== DATA LISTING ==
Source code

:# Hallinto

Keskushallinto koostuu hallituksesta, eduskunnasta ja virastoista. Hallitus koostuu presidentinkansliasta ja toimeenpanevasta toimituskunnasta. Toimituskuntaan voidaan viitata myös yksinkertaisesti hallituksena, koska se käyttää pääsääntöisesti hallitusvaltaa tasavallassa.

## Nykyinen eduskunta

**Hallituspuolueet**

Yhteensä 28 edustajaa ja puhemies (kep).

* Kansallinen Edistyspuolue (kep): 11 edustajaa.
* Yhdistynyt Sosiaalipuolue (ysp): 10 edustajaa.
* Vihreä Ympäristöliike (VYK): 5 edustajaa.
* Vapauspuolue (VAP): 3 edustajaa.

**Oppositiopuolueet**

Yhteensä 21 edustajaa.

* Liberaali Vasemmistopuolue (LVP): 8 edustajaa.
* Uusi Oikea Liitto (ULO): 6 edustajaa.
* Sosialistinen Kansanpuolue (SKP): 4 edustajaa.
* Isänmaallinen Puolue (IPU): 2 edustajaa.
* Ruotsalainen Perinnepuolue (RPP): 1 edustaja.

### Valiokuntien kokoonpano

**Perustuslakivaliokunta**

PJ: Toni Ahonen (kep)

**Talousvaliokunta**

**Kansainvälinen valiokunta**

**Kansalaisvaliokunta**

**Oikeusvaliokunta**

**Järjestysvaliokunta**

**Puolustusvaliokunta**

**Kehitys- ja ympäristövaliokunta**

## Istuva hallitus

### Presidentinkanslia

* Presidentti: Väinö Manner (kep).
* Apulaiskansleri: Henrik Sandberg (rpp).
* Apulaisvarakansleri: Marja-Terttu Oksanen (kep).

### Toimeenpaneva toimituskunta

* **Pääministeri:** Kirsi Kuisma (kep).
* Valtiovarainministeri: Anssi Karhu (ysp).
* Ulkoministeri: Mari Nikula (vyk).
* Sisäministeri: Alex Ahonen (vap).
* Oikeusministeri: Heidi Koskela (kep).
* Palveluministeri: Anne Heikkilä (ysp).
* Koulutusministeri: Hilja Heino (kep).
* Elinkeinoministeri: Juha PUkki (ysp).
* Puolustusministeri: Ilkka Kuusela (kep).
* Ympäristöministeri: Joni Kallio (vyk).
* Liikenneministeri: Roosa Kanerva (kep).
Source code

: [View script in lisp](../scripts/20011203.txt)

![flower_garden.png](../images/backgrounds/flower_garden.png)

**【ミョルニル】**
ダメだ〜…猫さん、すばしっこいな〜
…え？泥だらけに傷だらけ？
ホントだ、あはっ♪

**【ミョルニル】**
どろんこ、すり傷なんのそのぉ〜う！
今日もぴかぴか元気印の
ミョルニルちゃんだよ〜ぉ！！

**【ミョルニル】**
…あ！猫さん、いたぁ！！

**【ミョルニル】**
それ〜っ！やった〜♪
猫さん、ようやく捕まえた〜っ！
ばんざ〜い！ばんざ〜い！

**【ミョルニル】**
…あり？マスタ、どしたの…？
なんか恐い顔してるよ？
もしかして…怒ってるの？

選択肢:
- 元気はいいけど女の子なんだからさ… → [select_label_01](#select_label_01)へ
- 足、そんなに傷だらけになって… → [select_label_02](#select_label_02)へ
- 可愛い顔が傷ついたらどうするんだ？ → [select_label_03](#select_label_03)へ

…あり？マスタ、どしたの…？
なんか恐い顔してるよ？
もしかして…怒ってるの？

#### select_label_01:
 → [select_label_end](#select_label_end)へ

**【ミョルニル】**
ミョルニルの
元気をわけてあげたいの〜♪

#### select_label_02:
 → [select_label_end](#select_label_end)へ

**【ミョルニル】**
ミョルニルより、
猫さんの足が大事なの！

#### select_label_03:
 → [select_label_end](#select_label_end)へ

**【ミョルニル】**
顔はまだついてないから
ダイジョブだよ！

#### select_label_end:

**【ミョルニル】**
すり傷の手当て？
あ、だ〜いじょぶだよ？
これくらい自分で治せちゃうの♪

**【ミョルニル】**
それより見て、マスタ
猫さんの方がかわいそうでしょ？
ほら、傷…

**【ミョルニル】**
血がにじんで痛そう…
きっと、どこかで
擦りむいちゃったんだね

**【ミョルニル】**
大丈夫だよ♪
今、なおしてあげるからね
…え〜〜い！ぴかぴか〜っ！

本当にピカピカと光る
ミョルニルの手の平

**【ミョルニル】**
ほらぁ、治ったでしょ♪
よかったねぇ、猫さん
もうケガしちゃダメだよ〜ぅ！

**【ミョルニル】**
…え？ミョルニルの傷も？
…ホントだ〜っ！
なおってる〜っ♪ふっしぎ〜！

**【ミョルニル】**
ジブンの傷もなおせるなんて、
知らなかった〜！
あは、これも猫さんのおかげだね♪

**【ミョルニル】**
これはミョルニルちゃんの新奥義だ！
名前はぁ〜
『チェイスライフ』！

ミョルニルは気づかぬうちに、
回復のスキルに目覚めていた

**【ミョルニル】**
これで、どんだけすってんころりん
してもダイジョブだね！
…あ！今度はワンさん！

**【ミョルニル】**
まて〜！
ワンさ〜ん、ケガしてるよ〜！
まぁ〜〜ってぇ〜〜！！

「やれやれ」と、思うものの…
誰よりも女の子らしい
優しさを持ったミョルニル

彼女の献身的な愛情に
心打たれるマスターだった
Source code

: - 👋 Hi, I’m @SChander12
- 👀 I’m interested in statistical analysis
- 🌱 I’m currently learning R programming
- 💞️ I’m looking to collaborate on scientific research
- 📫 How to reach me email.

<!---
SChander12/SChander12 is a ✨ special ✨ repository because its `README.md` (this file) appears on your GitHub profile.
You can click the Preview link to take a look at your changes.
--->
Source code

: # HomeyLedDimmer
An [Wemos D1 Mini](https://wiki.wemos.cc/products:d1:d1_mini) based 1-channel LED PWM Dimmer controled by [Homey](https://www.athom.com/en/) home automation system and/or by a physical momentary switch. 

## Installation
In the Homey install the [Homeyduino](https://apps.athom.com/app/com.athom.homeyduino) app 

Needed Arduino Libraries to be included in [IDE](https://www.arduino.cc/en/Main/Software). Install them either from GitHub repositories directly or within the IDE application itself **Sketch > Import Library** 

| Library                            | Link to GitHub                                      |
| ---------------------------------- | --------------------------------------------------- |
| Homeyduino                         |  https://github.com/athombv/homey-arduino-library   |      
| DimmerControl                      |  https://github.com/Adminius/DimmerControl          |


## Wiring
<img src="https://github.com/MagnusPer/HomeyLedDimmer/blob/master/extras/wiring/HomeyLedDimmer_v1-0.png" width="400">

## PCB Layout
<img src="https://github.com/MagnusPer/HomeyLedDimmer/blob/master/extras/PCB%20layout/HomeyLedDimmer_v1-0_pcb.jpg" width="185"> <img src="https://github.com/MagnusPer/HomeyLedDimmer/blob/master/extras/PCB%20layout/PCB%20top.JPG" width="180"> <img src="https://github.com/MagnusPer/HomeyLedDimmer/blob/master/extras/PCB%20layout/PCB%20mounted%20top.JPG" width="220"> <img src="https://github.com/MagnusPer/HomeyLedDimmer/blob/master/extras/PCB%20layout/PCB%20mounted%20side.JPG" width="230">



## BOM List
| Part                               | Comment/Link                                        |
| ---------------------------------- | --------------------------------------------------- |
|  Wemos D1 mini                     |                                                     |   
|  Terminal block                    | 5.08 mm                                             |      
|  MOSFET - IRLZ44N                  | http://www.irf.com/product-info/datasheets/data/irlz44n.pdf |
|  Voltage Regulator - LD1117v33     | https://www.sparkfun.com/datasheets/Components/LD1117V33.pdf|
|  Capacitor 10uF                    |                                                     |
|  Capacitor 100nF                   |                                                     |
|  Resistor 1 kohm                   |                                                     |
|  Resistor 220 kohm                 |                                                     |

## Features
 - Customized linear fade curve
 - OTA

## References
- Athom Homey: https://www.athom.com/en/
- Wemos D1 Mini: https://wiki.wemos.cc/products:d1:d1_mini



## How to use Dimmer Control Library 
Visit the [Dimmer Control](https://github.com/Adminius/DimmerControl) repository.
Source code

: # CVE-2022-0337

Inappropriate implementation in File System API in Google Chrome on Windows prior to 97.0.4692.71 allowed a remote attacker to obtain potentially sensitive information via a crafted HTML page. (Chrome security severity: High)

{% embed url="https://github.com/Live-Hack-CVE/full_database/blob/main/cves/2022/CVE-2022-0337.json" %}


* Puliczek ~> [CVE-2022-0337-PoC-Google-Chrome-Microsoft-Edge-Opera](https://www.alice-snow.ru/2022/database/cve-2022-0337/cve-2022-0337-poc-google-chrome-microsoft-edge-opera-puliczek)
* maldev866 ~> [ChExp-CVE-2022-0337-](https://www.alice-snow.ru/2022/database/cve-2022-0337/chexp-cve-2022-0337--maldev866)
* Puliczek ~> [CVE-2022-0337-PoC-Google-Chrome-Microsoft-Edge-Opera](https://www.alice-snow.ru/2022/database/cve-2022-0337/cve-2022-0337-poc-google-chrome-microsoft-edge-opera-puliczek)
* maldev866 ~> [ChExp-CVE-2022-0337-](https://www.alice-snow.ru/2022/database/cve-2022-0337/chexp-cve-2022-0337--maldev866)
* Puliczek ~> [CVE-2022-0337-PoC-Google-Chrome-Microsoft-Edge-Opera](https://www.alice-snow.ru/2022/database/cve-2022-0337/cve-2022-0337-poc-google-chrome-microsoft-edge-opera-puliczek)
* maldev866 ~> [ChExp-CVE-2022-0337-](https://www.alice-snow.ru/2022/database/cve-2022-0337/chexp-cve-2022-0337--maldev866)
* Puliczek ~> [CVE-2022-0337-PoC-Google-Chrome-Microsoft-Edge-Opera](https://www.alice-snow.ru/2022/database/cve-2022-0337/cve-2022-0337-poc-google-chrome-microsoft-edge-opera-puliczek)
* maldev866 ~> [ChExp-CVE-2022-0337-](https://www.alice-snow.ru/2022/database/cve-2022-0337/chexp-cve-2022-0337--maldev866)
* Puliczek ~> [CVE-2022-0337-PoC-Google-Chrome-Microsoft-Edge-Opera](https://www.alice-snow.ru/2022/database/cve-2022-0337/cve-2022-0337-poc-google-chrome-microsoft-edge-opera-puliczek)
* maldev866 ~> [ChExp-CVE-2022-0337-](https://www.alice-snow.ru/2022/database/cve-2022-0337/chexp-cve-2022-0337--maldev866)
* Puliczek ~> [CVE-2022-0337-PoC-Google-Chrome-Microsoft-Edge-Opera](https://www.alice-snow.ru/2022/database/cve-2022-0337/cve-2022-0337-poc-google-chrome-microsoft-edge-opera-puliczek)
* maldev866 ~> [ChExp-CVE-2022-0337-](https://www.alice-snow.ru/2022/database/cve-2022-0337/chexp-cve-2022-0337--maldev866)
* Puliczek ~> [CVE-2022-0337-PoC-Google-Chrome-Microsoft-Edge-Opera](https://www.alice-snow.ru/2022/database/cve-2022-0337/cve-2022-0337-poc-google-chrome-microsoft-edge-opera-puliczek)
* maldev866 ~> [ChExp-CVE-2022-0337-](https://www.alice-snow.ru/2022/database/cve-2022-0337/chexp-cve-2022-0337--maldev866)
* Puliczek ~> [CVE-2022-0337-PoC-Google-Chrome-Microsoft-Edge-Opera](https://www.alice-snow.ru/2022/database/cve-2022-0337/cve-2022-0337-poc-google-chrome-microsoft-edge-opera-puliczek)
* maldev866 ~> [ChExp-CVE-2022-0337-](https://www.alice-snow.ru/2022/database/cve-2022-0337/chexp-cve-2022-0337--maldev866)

== THE PROBLEM ==
In the records above, find each line holding "Homeyduino" and copy it.

== FINISHED TASK ==
In the Homey install the [Homeyduino](https://apps.athom.com/app/com.athom.homeyduino) app 
| Homeyduino                         |  https://github.com/athombv/homey-arduino-library   |      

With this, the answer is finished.